EI nega baixas em suas fileiras no ataque com "mãe de todas as bombas"

Cairo, 14 abr (EFE).- O grupo terrorista Estado Islâmico (EI) negou nesta sexta-feira, por meio da agência de notícias "Amaq", que tenham se registrado mortos ou feridos em suas fileiras após o ataque dos Estados Unidos ontem com sua mais potente bomba não-nuclear na província de Nangarhar, no Afeganistão.

Em um breve comunicado divulgado pela internet, a agência filiada aos extremistas assegurou que não houve "nenhum morto nem ferido após o ataque americano ontem em Nangarhar com um míssil de tipo GBU-43/B", citando a uma fonte não identificada.

Anteriormente, um porta-voz do Ministério de Defesa afegão, Muhammad Radmanish, disse à Agência Efe que pelo menos 36 membros do EI morreram no bombardeio, que destruiu ainda uma importante instalação da organização radical.

O chefe do contingente americano no Afeganistão, o general John Nicholson, confirmou hoje em coletiva de imprensa que, até o momento, foram contabilizados 36 mortos do EI e que não houve baixas civis.

Além disso, explicou que o objetivo do bombardeio era acabar com um complexo de túneis, cavernas e bunkers no distrito de Achin, na província de Nangarhar, que o EI utilizava como uma base de operações.

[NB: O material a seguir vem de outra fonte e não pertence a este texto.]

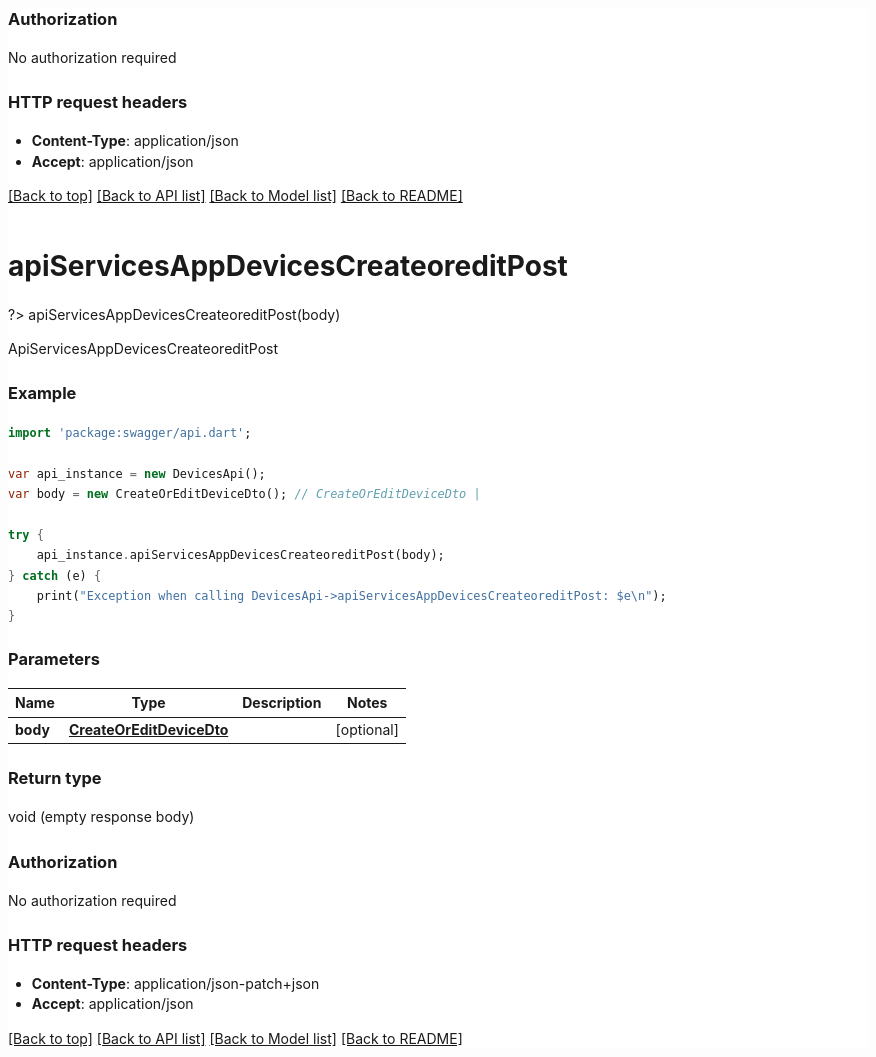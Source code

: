 ### Authorization

No authorization required

### HTTP request headers

 - **Content-Type**: application/json
 - **Accept**: application/json

[[Back to top]](#) [[Back to API list]](../README.md#documentation-for-api-endpoints) [[Back to Model list]](../README.md#documentation-for-models) [[Back to README]](../README.md)

# **apiServicesAppDevicesCreateoreditPost**
?> apiServicesAppDevicesCreateoreditPost(body)

ApiServicesAppDevicesCreateoreditPost



### Example 
```dart
import 'package:swagger/api.dart';

var api_instance = new DevicesApi();
var body = new CreateOrEditDeviceDto(); // CreateOrEditDeviceDto | 

try { 
    api_instance.apiServicesAppDevicesCreateoreditPost(body);
} catch (e) {
    print("Exception when calling DevicesApi->apiServicesAppDevicesCreateoreditPost: $e\n");
}
```

### Parameters

Name | Type | Description  | Notes
------------- | ------------- | ------------- | -------------
 **body** | [**CreateOrEditDeviceDto**](CreateOrEditDeviceDto.md)|  | [optional] 

### Return type

void (empty response body)

### Authorization

No authorization required

### HTTP request headers

 - **Content-Type**: application/json-patch+json
 - **Accept**: application/json

[[Back to top]](#) [[Back to API list]](../README.md#documentation-for-api-endpoints) [[Back to Model list]](../README.md#documentation-for-models) [[Back to README]](../README.md)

O Pentágono divulgou hoje o vídeo do momento em que a bomba GBU-43, a mais potente do arsenal não-nuclear americano, impacta na ladeira de uma montanha no distrito de Achin.

O projétil, conhecido como "mãe de todas as bombas" e com uma potência equivalente a 11 toneladas de TNT, nunca tinha sido utilizado até ontem.